» Exercise
When you repeat the entries below, keep each word exactly as it is and drop the pictures.

:: Source data

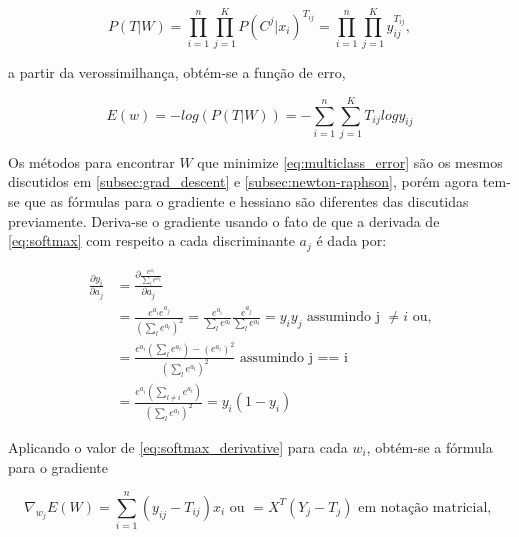 \begin{center}
	\begin{equation}
				P(T | W) = \prod_{i = 1}^{n} \prod_{j = 1}^{K} P(C^j | x_i)^{T_{ij}} = \prod_{i = 1}^{n} \prod_{j = 1}^{K} y_{ij}^{T_{ij}},
	\end{equation}
\end{center}

a partir da verossimilhança, obtém-se a função de erro,

\begin{center}
	\begin{equation}
		\label{eq:multiclass_error}
		E(w) = - log(P(T | W)) = - \sum_{i = 1}^{n} \sum_{j = 1}^{K} T_{ij} log y_{ij}
	\end{equation}
\end{center}

Os métodos para encontrar $W$ que minimize \ref{eq:multiclass_error} são os mesmos discutidos em
\ref{subsec:grad_descent} e \ref{subsec:newton-raphson}, porém agora tem-se que as fórmulas
para o gradiente e hessiano são diferentes das discutidas previamente. Deriva-se o gradiente
usando o fato de que a derivada de \ref{eq:softmax} com respeito a cada discriminante $a_j$
é dada por:


\begin{center}
	\begin{equation}
	\begin{split}\label{eq:softmax_derivative}
		\frac{\partial y_i}{\partial a_j} &= \frac{\partial \frac{e^{a_i}}{\sum_l e^{a_l}}}{\partial a_j}  \\
	& = \frac{e^{a_i}e^{a_j}}{(\sum_l e^{a_l})^2} = \frac{e^{a_i}}{\sum_l e^{a_l}}\frac{e^{a_j}}{\sum_l e^{a_l}} = y_iy_j \text{ assumindo j } \neq i  \text{ ou,}\\
	& = \frac{e^{a_i}(\sum_l e^{a_l}) - (e^{a_i})^2}{(\sum_l e^{a_l})^2} \text{ assumindo j == i} \\
	& = \frac{e^{a_i}(\sum_{l \neq i} e^{a_l})}{(\sum_l e^{a_l})^2} = y_i(1 - y_i)
	\end{split}
	\end{equation}
\end{center}

Aplicando o valor de \ref{eq:softmax_derivative} para cada $w_i$, obtém-se a fórmula para o gradiente

\begin{center}
	\begin{equation}
		\nabla_{w_j} E(W) = \sum_{i =  1}^n (y_{ij} - T_{ij})x_i \text{ ou } = X^T(Y_{j} - T_{j}) \text{ em notação matricial, }
	\end{equation}
\end{center}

::::

» Exercise response
 \begin{center}
	\begin{equation}
				P(T | W) = \prod_{i = 1}^{n} \prod_{j = 1}^{K} P(C^j | x_i)^{T_{ij}} = \prod_{i = 1}^{n} \prod_{j = 1}^{K} y_{ij}^{T_{ij}},
	\end{equation}
\end{center}

a partir da verossimilhança, obtém-se a função de erro,

\begin{center}
	\begin{equation}
		\label{eq:multiclass_error}
		E(w) = - log(P(T | W)) = - \sum_{i = 1}^{n} \sum_{j = 1}^{K} T_{ij} log y_{ij}
	\end{equation}
\end{center}

Os métodos para encontrar $W$ que minimize \ref{eq:multiclass_error} são os mesmos discutidos em
\ref{subsec:grad_descent} e \ref{subsec:newton-raphson}, porém agora tem-se que as fórmulas
para o gradiente e hessiano são diferentes das discutidas previamente. Deriva-se o gradiente
usando o fato de que a derivada de \ref{eq:softmax} com respeito a cada discriminante $a_j$
é dada por:


\begin{center}
	\begin{equation}
	\begin{split}\label{eq:softmax_derivative}
		\frac{\partial y_i}{\partial a_j} &= \frac{\partial \frac{e^{a_i}}{\sum_l e^{a_l}}}{\partial a_j}  \\
	& = \frac{e^{a_i}e^{a_j}}{(\sum_l e^{a_l})^2} = \frac{e^{a_i}}{\sum_l e^{a_l}}\frac{e^{a_j}}{\sum_l e^{a_l}} = y_iy_j \text{ assumindo j } \neq i  \text{ ou,}\\
	& = \frac{e^{a_i}(\sum_l e^{a_l}) - (e^{a_i})^2}{(\sum_l e^{a_l})^2} \text{ assumindo j == i} \\
	& = \frac{e^{a_i}(\sum_{l \neq i} e^{a_l})}{(\sum_l e^{a_l})^2} = y_i(1 - y_i)
	\end{split}
	\end{equation}
\end{center}

Aplicando o valor de \ref{eq:softmax_derivative} para cada $w_i$, obtém-se a fórmula para o gradiente

\begin{center}
	\begin{equation}
		\nabla_{w_j} E(W) = \sum_{i =  1}^n (y_{ij} - T_{ij})x_i \text{ ou } = X^T(Y_{j} - T_{j}) \text{ em notação matricial, }
	\end{equation}
\end{center}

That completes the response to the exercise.